Extracted records:
□ □ □ □

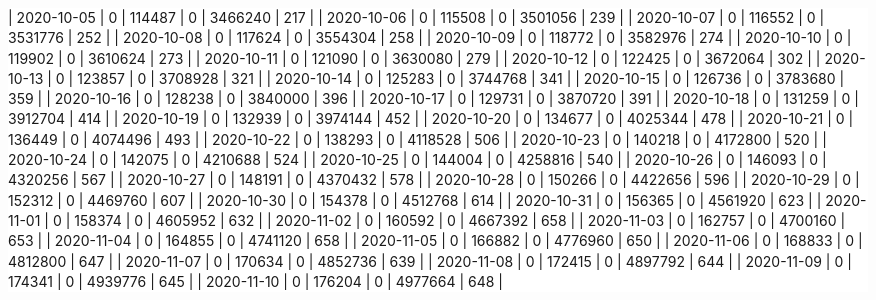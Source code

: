 | 2020-10-05 | 0 | 114487 | 0 | 3466240 | 217 |
| 2020-10-06 | 0 | 115508 | 0 | 3501056 | 239 |
| 2020-10-07 | 0 | 116552 | 0 | 3531776 | 252 |
| 2020-10-08 | 0 | 117624 | 0 | 3554304 | 258 |
| 2020-10-09 | 0 | 118772 | 0 | 3582976 | 274 |
| 2020-10-10 | 0 | 119902 | 0 | 3610624 | 273 |
| 2020-10-11 | 0 | 121090 | 0 | 3630080 | 279 |
| 2020-10-12 | 0 | 122425 | 0 | 3672064 | 302 |
| 2020-10-13 | 0 | 123857 | 0 | 3708928 | 321 |
| 2020-10-14 | 0 | 125283 | 0 | 3744768 | 341 |
| 2020-10-15 | 0 | 126736 | 0 | 3783680 | 359 |
| 2020-10-16 | 0 | 128238 | 0 | 3840000 | 396 |
| 2020-10-17 | 0 | 129731 | 0 | 3870720 | 391 |
| 2020-10-18 | 0 | 131259 | 0 | 3912704 | 414 |
| 2020-10-19 | 0 | 132939 | 0 | 3974144 | 452 |
| 2020-10-20 | 0 | 134677 | 0 | 4025344 | 478 |
| 2020-10-21 | 0 | 136449 | 0 | 4074496 | 493 |
| 2020-10-22 | 0 | 138293 | 0 | 4118528 | 506 |
| 2020-10-23 | 0 | 140218 | 0 | 4172800 | 520 |
| 2020-10-24 | 0 | 142075 | 0 | 4210688 | 524 |
| 2020-10-25 | 0 | 144004 | 0 | 4258816 | 540 |
| 2020-10-26 | 0 | 146093 | 0 | 4320256 | 567 |
| 2020-10-27 | 0 | 148191 | 0 | 4370432 | 578 |
| 2020-10-28 | 0 | 150266 | 0 | 4422656 | 596 |
| 2020-10-29 | 0 | 152312 | 0 | 4469760 | 607 |
| 2020-10-30 | 0 | 154378 | 0 | 4512768 | 614 |
| 2020-10-31 | 0 | 156365 | 0 | 4561920 | 623 |
| 2020-11-01 | 0 | 158374 | 0 | 4605952 | 632 |
| 2020-11-02 | 0 | 160592 | 0 | 4667392 | 658 |
| 2020-11-03 | 0 | 162757 | 0 | 4700160 | 653 |
| 2020-11-04 | 0 | 164855 | 0 | 4741120 | 658 |
| 2020-11-05 | 0 | 166882 | 0 | 4776960 | 650 |
| 2020-11-06 | 0 | 168833 | 0 | 4812800 | 647 |
| 2020-11-07 | 0 | 170634 | 0 | 4852736 | 639 |
| 2020-11-08 | 0 | 172415 | 0 | 4897792 | 644 |
| 2020-11-09 | 0 | 174341 | 0 | 4939776 | 645 |
| 2020-11-10 | 0 | 176204 | 0 | 4977664 | 648 |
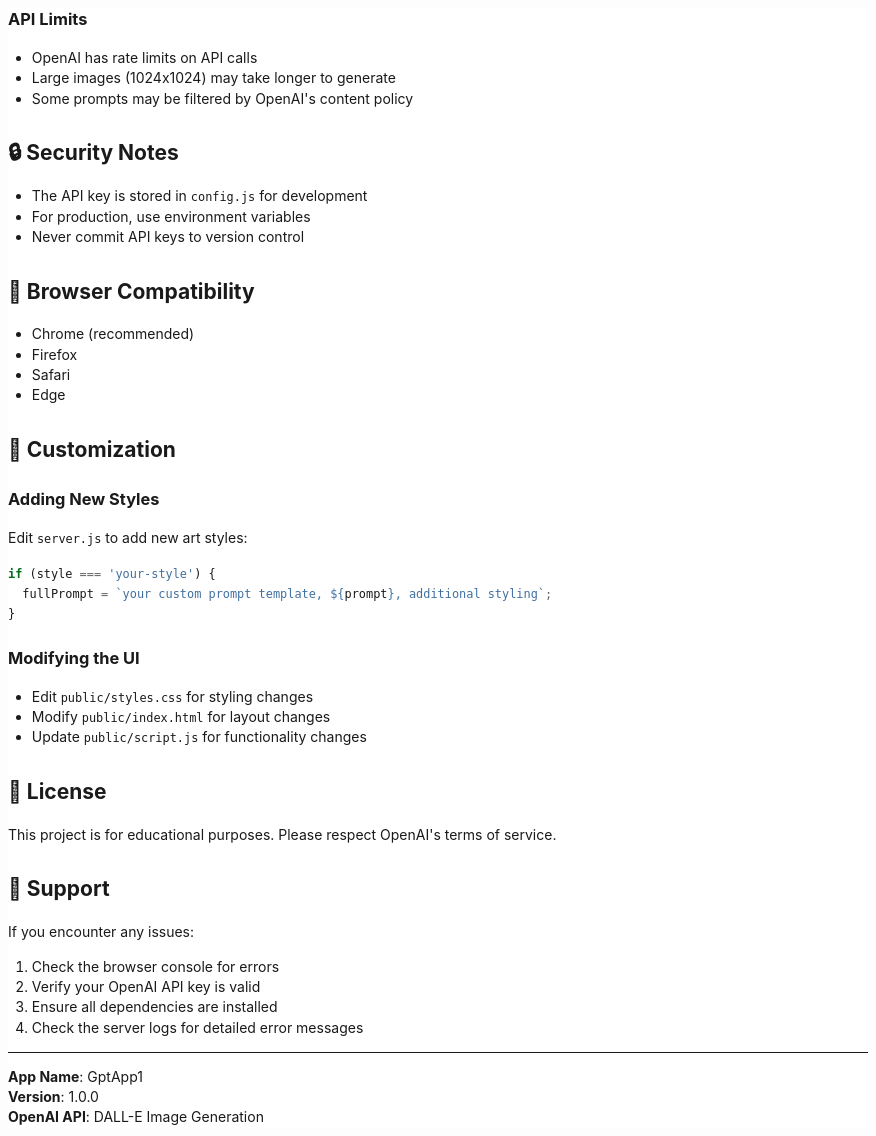 ### API Limits

- OpenAI has rate limits on API calls
- Large images (1024x1024) may take longer to generate
- Some prompts may be filtered by OpenAI's content policy

## 🔒 Security Notes

- The API key is stored in `config.js` for development
- For production, use environment variables
- Never commit API keys to version control

## 📱 Browser Compatibility

- Chrome (recommended)
- Firefox
- Safari
- Edge

## 🎨 Customization

### Adding New Styles

Edit `server.js` to add new art styles:

```javascript
if (style === 'your-style') {
  fullPrompt = `your custom prompt template, ${prompt}, additional styling`;
}
```

### Modifying the UI

- Edit `public/styles.css` for styling changes
- Modify `public/index.html` for layout changes
- Update `public/script.js` for functionality changes

## 📄 License

This project is for educational purposes. Please respect OpenAI's terms of service.

## 🤝 Support

If you encounter any issues:

1. Check the browser console for errors
2. Verify your OpenAI API key is valid
3. Ensure all dependencies are installed
4. Check the server logs for detailed error messages

---

**App Name**: GptApp1  
**Version**: 1.0.0  
**OpenAI API**: DALL-E Image Generation 
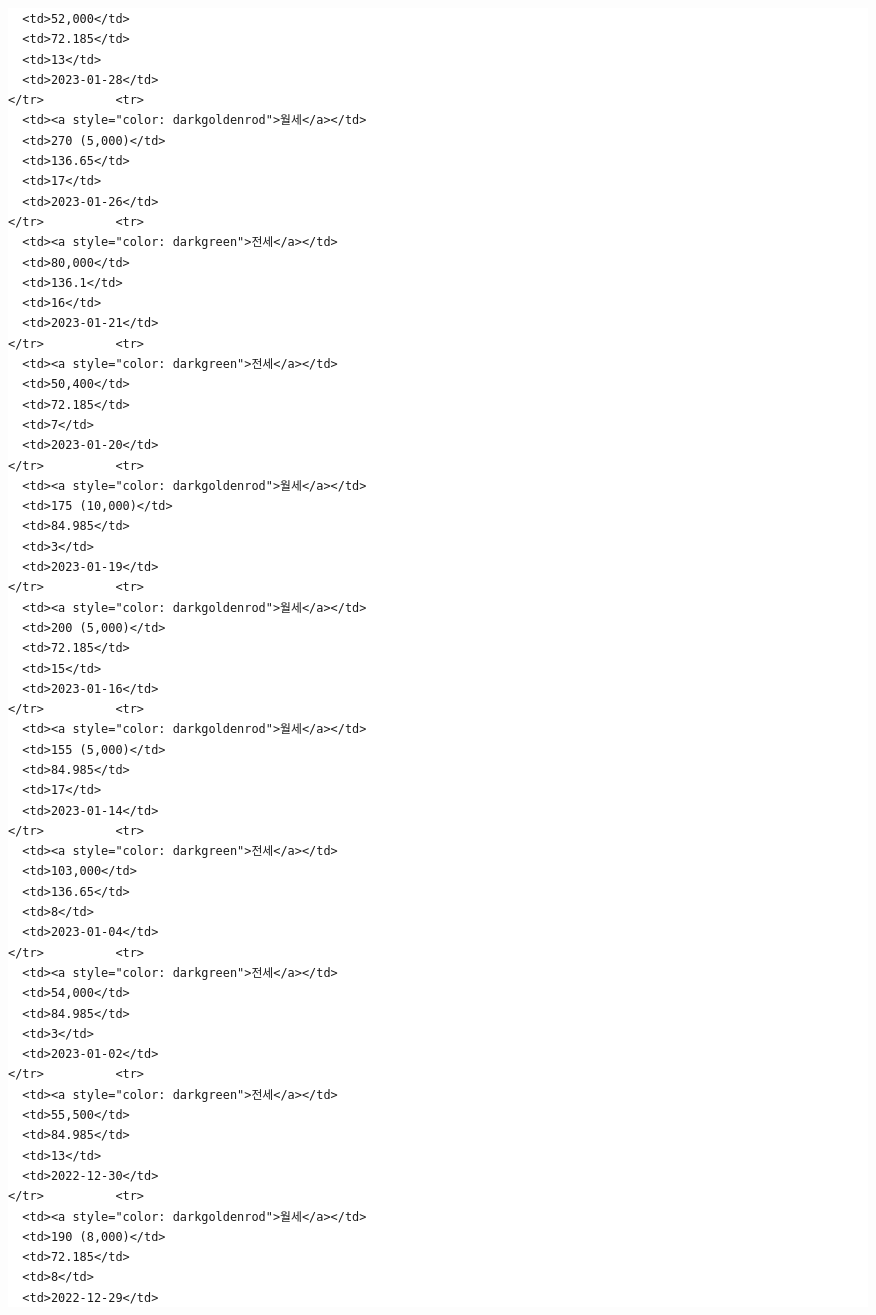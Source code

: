       <td>52,000</td>
      <td>72.185</td>
      <td>13</td>
      <td>2023-01-28</td>
    </tr>          <tr>
      <td><a style="color: darkgoldenrod">월세</a></td>
      <td>270 (5,000)</td>
      <td>136.65</td>
      <td>17</td>
      <td>2023-01-26</td>
    </tr>          <tr>
      <td><a style="color: darkgreen">전세</a></td>
      <td>80,000</td>
      <td>136.1</td>
      <td>16</td>
      <td>2023-01-21</td>
    </tr>          <tr>
      <td><a style="color: darkgreen">전세</a></td>
      <td>50,400</td>
      <td>72.185</td>
      <td>7</td>
      <td>2023-01-20</td>
    </tr>          <tr>
      <td><a style="color: darkgoldenrod">월세</a></td>
      <td>175 (10,000)</td>
      <td>84.985</td>
      <td>3</td>
      <td>2023-01-19</td>
    </tr>          <tr>
      <td><a style="color: darkgoldenrod">월세</a></td>
      <td>200 (5,000)</td>
      <td>72.185</td>
      <td>15</td>
      <td>2023-01-16</td>
    </tr>          <tr>
      <td><a style="color: darkgoldenrod">월세</a></td>
      <td>155 (5,000)</td>
      <td>84.985</td>
      <td>17</td>
      <td>2023-01-14</td>
    </tr>          <tr>
      <td><a style="color: darkgreen">전세</a></td>
      <td>103,000</td>
      <td>136.65</td>
      <td>8</td>
      <td>2023-01-04</td>
    </tr>          <tr>
      <td><a style="color: darkgreen">전세</a></td>
      <td>54,000</td>
      <td>84.985</td>
      <td>3</td>
      <td>2023-01-02</td>
    </tr>          <tr>
      <td><a style="color: darkgreen">전세</a></td>
      <td>55,500</td>
      <td>84.985</td>
      <td>13</td>
      <td>2022-12-30</td>
    </tr>          <tr>
      <td><a style="color: darkgoldenrod">월세</a></td>
      <td>190 (8,000)</td>
      <td>72.185</td>
      <td>8</td>
      <td>2022-12-29</td>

□ □ □ □

## [Work required]
From the first line of the entries down to the line with "- OpenAI has rate limits on API calls", print each line exactly; omit any picture.

## [Output for this exercise]
Source code

: | 2020-10-05 | 0 | 114487 | 0 | 3466240 | 217 |
| 2020-10-06 | 0 | 115508 | 0 | 3501056 | 239 |
| 2020-10-07 | 0 | 116552 | 0 | 3531776 | 252 |
| 2020-10-08 | 0 | 117624 | 0 | 3554304 | 258 |
| 2020-10-09 | 0 | 118772 | 0 | 3582976 | 274 |
| 2020-10-10 | 0 | 119902 | 0 | 3610624 | 273 |
| 2020-10-11 | 0 | 121090 | 0 | 3630080 | 279 |
| 2020-10-12 | 0 | 122425 | 0 | 3672064 | 302 |
| 2020-10-13 | 0 | 123857 | 0 | 3708928 | 321 |
| 2020-10-14 | 0 | 125283 | 0 | 3744768 | 341 |
| 2020-10-15 | 0 | 126736 | 0 | 3783680 | 359 |
| 2020-10-16 | 0 | 128238 | 0 | 3840000 | 396 |
| 2020-10-17 | 0 | 129731 | 0 | 3870720 | 391 |
| 2020-10-18 | 0 | 131259 | 0 | 3912704 | 414 |
| 2020-10-19 | 0 | 132939 | 0 | 3974144 | 452 |
| 2020-10-20 | 0 | 134677 | 0 | 4025344 | 478 |
| 2020-10-21 | 0 | 136449 | 0 | 4074496 | 493 |
| 2020-10-22 | 0 | 138293 | 0 | 4118528 | 506 |
| 2020-10-23 | 0 | 140218 | 0 | 4172800 | 520 |
| 2020-10-24 | 0 | 142075 | 0 | 4210688 | 524 |
| 2020-10-25 | 0 | 144004 | 0 | 4258816 | 540 |
| 2020-10-26 | 0 | 146093 | 0 | 4320256 | 567 |
| 2020-10-27 | 0 | 148191 | 0 | 4370432 | 578 |
| 2020-10-28 | 0 | 150266 | 0 | 4422656 | 596 |
| 2020-10-29 | 0 | 152312 | 0 | 4469760 | 607 |
| 2020-10-30 | 0 | 154378 | 0 | 4512768 | 614 |
| 2020-10-31 | 0 | 156365 | 0 | 4561920 | 623 |
| 2020-11-01 | 0 | 158374 | 0 | 4605952 | 632 |
| 2020-11-02 | 0 | 160592 | 0 | 4667392 | 658 |
| 2020-11-03 | 0 | 162757 | 0 | 4700160 | 653 |
| 2020-11-04 | 0 | 164855 | 0 | 4741120 | 658 |
| 2020-11-05 | 0 | 166882 | 0 | 4776960 | 650 |
| 2020-11-06 | 0 | 168833 | 0 | 4812800 | 647 |
| 2020-11-07 | 0 | 170634 | 0 | 4852736 | 639 |
| 2020-11-08 | 0 | 172415 | 0 | 4897792 | 644 |
| 2020-11-09 | 0 | 174341 | 0 | 4939776 | 645 |
| 2020-11-10 | 0 | 176204 | 0 | 4977664 | 648 |
 ### API Limits

- OpenAI has rate limits on API calls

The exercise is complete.